» **ASSIGNED TASK**
From the top of the records below down to the line containing "Currently, the design", reproduce every line exactly.
====== RECORDS SHOWN ======
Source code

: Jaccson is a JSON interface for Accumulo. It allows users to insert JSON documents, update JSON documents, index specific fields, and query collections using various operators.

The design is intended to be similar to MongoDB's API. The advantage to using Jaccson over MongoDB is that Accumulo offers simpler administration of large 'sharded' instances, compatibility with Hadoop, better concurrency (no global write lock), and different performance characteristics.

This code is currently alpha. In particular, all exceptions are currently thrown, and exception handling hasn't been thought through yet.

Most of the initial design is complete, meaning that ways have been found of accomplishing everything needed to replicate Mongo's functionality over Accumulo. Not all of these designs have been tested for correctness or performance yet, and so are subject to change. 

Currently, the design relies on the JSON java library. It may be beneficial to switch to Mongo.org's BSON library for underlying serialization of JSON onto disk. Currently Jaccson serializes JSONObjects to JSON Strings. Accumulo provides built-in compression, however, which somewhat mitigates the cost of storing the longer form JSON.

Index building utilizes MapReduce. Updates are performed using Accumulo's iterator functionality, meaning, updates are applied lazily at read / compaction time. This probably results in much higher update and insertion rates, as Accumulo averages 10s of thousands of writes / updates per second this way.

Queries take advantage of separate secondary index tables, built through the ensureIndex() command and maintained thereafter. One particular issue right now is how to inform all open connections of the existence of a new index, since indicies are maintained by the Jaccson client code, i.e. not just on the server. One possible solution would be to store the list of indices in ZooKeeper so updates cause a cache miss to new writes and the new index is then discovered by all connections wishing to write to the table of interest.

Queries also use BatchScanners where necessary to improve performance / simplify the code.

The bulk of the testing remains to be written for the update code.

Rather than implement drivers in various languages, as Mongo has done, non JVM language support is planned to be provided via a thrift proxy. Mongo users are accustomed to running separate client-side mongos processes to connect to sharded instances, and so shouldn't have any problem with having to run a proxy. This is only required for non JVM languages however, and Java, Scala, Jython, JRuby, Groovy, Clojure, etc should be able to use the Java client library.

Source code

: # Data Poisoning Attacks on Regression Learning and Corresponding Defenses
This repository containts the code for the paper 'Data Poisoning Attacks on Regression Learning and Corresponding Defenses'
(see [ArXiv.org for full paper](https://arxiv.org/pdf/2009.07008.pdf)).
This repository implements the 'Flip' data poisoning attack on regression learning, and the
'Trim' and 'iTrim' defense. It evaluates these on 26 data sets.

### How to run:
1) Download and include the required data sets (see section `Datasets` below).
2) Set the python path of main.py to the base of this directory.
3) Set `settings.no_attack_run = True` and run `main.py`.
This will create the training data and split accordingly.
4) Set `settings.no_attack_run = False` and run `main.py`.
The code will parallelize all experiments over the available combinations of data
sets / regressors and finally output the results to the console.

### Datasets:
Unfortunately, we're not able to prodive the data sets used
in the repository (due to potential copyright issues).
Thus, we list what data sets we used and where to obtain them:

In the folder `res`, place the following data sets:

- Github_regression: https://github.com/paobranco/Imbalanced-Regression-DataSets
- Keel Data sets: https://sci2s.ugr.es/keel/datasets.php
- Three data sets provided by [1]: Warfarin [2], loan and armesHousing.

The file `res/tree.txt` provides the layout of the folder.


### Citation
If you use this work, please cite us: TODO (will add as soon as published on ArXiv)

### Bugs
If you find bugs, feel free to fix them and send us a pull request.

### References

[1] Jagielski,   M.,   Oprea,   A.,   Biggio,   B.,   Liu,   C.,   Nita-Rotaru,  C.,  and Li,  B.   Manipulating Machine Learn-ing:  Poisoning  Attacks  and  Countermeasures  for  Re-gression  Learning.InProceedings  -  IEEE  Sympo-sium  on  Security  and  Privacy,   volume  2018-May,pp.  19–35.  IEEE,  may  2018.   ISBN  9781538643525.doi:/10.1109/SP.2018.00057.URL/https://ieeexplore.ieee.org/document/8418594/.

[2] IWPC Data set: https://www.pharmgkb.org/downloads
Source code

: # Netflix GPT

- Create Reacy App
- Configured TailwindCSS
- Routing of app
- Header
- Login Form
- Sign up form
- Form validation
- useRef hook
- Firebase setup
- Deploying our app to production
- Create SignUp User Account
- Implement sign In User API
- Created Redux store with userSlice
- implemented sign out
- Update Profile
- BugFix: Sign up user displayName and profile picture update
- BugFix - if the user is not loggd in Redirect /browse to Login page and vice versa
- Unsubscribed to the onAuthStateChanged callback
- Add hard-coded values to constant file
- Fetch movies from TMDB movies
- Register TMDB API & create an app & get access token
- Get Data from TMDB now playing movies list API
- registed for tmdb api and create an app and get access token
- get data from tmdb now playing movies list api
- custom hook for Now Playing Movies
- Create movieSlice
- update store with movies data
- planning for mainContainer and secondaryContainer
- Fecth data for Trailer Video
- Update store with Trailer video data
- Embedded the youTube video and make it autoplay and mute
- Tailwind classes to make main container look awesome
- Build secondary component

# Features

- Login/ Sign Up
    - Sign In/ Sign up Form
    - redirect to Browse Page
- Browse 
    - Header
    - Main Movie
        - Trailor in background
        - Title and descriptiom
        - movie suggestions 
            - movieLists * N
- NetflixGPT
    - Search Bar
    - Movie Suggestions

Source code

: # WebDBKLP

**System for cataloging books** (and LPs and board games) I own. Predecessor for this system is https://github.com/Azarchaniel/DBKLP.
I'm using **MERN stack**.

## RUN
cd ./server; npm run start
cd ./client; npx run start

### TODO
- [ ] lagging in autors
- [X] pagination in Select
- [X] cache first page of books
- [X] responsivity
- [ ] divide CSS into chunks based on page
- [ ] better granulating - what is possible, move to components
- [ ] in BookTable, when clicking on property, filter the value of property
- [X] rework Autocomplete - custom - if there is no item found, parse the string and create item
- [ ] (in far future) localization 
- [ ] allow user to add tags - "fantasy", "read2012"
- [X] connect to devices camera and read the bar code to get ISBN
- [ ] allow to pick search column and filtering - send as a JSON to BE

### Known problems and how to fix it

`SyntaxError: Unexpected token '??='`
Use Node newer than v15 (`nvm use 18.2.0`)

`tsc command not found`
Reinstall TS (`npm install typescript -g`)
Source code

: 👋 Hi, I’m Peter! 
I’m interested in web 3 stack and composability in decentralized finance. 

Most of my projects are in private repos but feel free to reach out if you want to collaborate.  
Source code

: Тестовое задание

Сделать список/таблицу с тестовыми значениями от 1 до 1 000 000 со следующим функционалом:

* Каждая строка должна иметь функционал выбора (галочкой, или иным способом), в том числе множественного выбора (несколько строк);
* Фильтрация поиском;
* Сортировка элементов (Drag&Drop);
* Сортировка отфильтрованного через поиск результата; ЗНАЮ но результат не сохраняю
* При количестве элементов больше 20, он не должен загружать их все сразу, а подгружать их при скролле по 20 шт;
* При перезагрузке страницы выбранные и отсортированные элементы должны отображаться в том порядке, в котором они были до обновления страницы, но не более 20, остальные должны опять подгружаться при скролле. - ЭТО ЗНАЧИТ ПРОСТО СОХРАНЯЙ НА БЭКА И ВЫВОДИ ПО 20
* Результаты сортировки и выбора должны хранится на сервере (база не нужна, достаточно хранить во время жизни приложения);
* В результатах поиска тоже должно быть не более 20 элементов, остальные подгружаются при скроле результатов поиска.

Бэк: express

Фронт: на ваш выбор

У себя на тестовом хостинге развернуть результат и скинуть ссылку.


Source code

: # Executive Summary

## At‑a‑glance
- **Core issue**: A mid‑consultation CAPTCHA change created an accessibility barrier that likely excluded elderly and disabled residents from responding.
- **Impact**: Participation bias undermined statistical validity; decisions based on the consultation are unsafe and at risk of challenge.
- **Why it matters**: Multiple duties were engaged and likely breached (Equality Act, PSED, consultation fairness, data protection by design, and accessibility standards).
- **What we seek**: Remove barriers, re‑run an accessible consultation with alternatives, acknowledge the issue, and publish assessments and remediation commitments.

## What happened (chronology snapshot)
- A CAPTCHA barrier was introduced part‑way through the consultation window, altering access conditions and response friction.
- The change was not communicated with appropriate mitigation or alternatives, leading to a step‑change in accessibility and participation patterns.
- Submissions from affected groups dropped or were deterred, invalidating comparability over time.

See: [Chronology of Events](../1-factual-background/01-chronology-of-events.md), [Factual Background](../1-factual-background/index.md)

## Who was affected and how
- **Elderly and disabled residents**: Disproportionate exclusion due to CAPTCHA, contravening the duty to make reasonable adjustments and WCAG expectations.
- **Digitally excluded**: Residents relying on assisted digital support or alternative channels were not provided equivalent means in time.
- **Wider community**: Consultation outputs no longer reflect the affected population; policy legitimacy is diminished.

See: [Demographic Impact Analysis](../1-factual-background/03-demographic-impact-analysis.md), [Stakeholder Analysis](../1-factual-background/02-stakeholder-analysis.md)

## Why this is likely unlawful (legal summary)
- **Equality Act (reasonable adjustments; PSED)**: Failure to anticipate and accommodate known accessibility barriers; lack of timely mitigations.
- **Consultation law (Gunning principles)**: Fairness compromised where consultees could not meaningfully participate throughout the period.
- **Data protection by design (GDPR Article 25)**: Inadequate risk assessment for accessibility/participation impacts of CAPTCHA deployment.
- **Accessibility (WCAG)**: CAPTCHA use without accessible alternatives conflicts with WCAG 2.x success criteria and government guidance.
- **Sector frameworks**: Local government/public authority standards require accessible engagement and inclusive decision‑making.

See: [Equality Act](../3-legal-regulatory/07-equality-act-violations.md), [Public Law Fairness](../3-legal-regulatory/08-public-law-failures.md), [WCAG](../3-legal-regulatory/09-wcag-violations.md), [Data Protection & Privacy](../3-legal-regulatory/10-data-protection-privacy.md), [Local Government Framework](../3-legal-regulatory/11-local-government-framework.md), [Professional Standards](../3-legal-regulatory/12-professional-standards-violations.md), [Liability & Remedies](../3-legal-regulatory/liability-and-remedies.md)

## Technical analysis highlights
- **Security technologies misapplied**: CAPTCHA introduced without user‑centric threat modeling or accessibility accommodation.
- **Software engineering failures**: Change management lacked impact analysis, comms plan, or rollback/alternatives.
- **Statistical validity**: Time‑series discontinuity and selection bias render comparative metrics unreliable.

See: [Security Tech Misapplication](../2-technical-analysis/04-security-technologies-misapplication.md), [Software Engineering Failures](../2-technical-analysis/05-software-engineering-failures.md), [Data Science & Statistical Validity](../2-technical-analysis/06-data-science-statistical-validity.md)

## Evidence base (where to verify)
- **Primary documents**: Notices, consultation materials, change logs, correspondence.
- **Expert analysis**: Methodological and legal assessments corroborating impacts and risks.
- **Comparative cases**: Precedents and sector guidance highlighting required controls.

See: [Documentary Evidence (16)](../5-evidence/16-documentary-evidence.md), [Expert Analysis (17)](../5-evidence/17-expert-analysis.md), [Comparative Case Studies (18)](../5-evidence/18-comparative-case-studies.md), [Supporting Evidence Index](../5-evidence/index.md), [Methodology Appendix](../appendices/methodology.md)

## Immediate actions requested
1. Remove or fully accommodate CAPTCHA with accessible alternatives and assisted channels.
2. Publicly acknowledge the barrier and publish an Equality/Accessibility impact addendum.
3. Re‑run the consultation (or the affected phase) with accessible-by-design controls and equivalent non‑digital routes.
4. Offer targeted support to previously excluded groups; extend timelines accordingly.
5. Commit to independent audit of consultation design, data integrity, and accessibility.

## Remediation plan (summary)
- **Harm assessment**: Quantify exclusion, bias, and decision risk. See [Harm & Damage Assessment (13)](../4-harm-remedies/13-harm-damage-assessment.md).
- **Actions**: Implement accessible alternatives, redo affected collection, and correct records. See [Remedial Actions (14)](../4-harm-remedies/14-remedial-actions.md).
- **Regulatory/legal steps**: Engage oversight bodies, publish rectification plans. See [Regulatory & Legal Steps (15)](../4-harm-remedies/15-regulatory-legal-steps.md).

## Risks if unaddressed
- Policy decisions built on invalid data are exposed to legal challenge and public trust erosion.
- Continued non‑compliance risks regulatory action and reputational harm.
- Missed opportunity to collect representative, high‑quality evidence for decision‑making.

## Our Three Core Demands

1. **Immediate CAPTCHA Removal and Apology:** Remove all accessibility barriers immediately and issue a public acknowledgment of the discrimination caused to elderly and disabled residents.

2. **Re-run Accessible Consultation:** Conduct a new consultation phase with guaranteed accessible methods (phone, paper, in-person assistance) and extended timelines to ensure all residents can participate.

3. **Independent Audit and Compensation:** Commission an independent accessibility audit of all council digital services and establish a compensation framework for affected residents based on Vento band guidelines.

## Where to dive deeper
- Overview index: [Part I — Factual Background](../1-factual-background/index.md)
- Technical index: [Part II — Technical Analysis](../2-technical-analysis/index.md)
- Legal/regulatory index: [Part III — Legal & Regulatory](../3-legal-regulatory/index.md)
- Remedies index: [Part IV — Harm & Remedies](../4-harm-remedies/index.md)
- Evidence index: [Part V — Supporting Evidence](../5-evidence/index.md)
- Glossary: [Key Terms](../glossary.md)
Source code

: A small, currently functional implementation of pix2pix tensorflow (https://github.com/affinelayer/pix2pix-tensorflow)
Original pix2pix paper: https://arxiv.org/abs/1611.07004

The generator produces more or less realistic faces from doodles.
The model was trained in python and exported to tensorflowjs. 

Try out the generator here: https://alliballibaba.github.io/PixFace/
======
» **RESULT FOR THIS TASK**
Source code

: Jaccson is a JSON interface for Accumulo. It allows users to insert JSON documents, update JSON documents, index specific fields, and query collections using various operators.

The design is intended to be similar to MongoDB's API. The advantage to using Jaccson over MongoDB is that Accumulo offers simpler administration of large 'sharded' instances, compatibility with Hadoop, better concurrency (no global write lock), and different performance characteristics.

This code is currently alpha. In particular, all exceptions are currently thrown, and exception handling hasn't been thought through yet.

Most of the initial design is complete, meaning that ways have been found of accomplishing everything needed to replicate Mongo's functionality over Accumulo. Not all of these designs have been tested for correctness or performance yet, and so are subject to change. 

Currently, the design relies on the JSON java library. It may be beneficial to switch to Mongo.org's BSON library for underlying serialization of JSON onto disk. Currently Jaccson serializes JSONObjects to JSON Strings. Accumulo provides built-in compression, however, which somewhat mitigates the cost of storing the longer form JSON.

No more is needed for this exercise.